Problem statement: Taking the line that contains "The build function" as the first, copy exactly every line through the last line of the records, and nothing else.

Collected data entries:
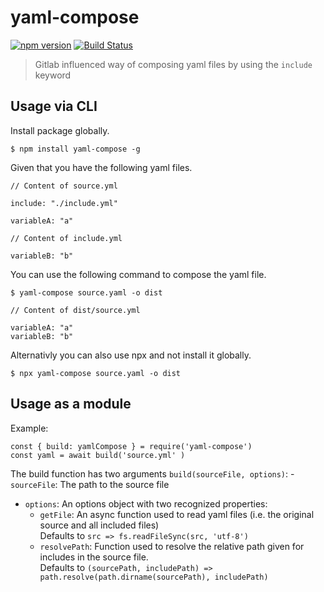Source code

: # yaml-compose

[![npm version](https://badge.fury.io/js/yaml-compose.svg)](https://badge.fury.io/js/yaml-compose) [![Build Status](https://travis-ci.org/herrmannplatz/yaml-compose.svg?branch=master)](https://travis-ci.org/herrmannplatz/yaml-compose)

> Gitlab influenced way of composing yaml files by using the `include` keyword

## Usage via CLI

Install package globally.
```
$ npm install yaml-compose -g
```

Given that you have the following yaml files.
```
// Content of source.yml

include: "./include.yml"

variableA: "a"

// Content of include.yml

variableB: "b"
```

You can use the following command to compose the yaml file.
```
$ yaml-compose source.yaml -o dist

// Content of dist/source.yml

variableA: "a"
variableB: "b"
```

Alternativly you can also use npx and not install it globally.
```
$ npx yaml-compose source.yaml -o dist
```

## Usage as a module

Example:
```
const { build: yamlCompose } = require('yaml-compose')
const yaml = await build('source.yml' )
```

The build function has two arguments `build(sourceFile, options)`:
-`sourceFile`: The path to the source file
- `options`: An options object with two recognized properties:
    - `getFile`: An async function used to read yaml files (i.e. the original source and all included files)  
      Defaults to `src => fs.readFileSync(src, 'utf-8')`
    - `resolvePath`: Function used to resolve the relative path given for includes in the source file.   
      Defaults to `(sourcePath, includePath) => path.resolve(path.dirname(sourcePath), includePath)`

Task result:
The build function has two arguments `build(sourceFile, options)`:
-`sourceFile`: The path to the source file
- `options`: An options object with two recognized properties:
    - `getFile`: An async function used to read yaml files (i.e. the original source and all included files)  
      Defaults to `src => fs.readFileSync(src, 'utf-8')`
    - `resolvePath`: Function used to resolve the relative path given for includes in the source file.   
      Defaults to `(sourcePath, includePath) => path.resolve(path.dirname(sourcePath), includePath)`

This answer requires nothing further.